Image Processing with c++ – opencv approach
 Mat bitmap = imread(argv[1], CV_LOAD_IMAGE_COLOR);  // <== A1
 ...
 int ww = bitmap.cols - 2 * bitmap.cols / 8;         // <== A2
 int hh = bitmap.rows - 2 * bitmap.rows / 8;
 int x1 = bitmap.cols / 8;
 int y1 = bitmap.rows / 8;

 int pixelSize = bitmap.channels();                  // <== A3
 int stride = pixelSize * bitmap.cols;
 uchar* scan0 = bitmap.ptr<uchar>(0) + (y1  * stride) + x1 * pixelSize;

 uchar* row = scan0, *bb = row;                      // <== A4
 for (    int yy = 0; yy < hh; yy++, bb = (row += stride)) {
     for (int xx = 0; xx < ww; xx++, bb += pixelSize     ) {
         // *(bb + 0) is B (Blue ) component of the pixel
         // *(bb + 1) is G (Green) component of the pixel
         // *(bb + 2) is R (Red  ) component of the pixel
         // *(bb + 3) is A (Alpha) component of the pixel ( for 32bpp )
         uchar gray = ((1140 * *(bb + 0) +
                        5870 * *(bb + 1) +
                        2989 * *(bb + 2)) / 10000);
         *(bb + 0) = *(bb + 1) = *(bb + 2) = gray;
     }
 }
 ...
 imwrite(argv[2], bitmap, compression_params);       // <== A5

In A1 we load the image data from file to memory.

In A2 we find the rectangle we want to process

In A3 we find scan0,pixelSize and the stride of the bitmap

The image processing code in A4 is the same code from our first c# programs.
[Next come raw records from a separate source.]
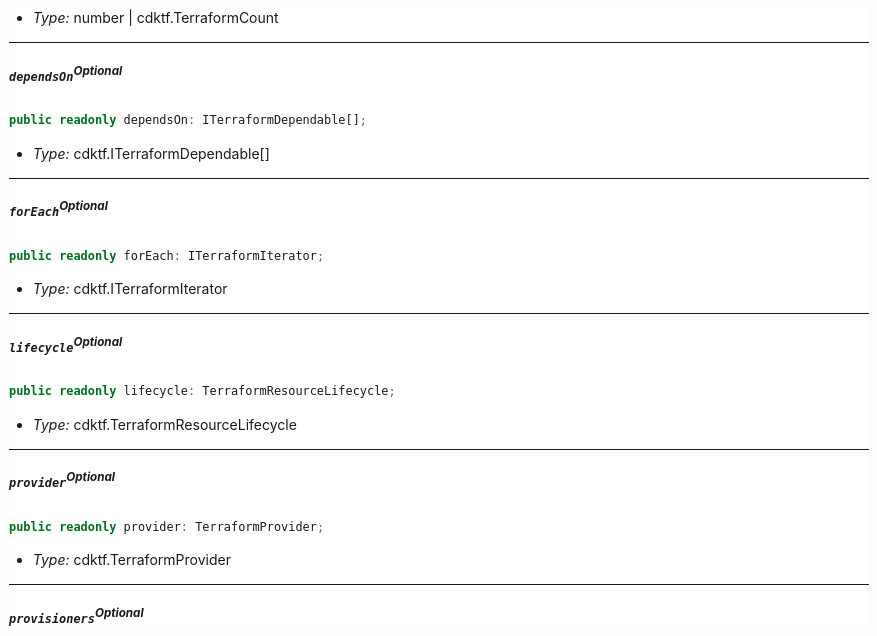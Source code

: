 - *Type:* number | cdktf.TerraformCount

---

##### `dependsOn`<sup>Optional</sup> <a name="dependsOn" id="@cdktf/provider-opentelekomcloud.dataOpentelekomcloudRmsAdvancedQuerySchemasV1.DataOpentelekomcloudRmsAdvancedQuerySchemasV1Config.property.dependsOn"></a>

```typescript
public readonly dependsOn: ITerraformDependable[];
```

- *Type:* cdktf.ITerraformDependable[]

---

##### `forEach`<sup>Optional</sup> <a name="forEach" id="@cdktf/provider-opentelekomcloud.dataOpentelekomcloudRmsAdvancedQuerySchemasV1.DataOpentelekomcloudRmsAdvancedQuerySchemasV1Config.property.forEach"></a>

```typescript
public readonly forEach: ITerraformIterator;
```

- *Type:* cdktf.ITerraformIterator

---

##### `lifecycle`<sup>Optional</sup> <a name="lifecycle" id="@cdktf/provider-opentelekomcloud.dataOpentelekomcloudRmsAdvancedQuerySchemasV1.DataOpentelekomcloudRmsAdvancedQuerySchemasV1Config.property.lifecycle"></a>

```typescript
public readonly lifecycle: TerraformResourceLifecycle;
```

- *Type:* cdktf.TerraformResourceLifecycle

---

##### `provider`<sup>Optional</sup> <a name="provider" id="@cdktf/provider-opentelekomcloud.dataOpentelekomcloudRmsAdvancedQuerySchemasV1.DataOpentelekomcloudRmsAdvancedQuerySchemasV1Config.property.provider"></a>

```typescript
public readonly provider: TerraformProvider;
```

- *Type:* cdktf.TerraformProvider

---

##### `provisioners`<sup>Optional</sup> <a name="provisioners" id="@cdktf/provider-opentelekomcloud.dataOpentelekomcloudRmsAdvancedQuerySchemasV1.DataOpentelekomcloudRmsAdvancedQuerySchemasV1Config.property.provisioners"></a>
It seems that in the pointers syntax c++ and c# are on the same page. Some will say that c# is standing on the shoulders of giants.

In A5 we write the image to file.

Benchmark Results

The benchmark strategy was to run each program 1000 times with 800×600 jpg file and measure the average time each program last in system ticks (1 millisecond is 10000 ticks).

When I run the benchmark on my computer, Intel Core i7(6700K) machine , I get the following results:

Benchmark: c# with FastBitmap, c++ with opencv, c# with Bitmap GetPixel and SetPixel.
Fast Image Processing in c#
Bebchmark: c# with FastBitma vs c++ with opencv vs c# with Bitmap GetPixel and SetPixel.

As we can see:

  • The c#(FastBitmap and pointers) approach improve the speed of c#(Bitmap GetPixel and SetPixel) approach by 80%.
  • It seems that the C++(opencv) approach have a negligible speed improvement from c#(FastBitmap and pointers) approach (less than 2% improvement).

Process Images in c# as Fast as c++

We see that with FastBitmap class, we can fast access the raw memory of bitmap data via pointers. Moreover, we see that we can process images with c# as Fast as c++ and OpenCV. Now, We can say fast image processing in c# is possible. There is no excuse why you should not use c# for image proceeding. You can undoubtedly apply known algorithms such as edge detection, histogram equalization, thresholding, and more, without any second thought about performance.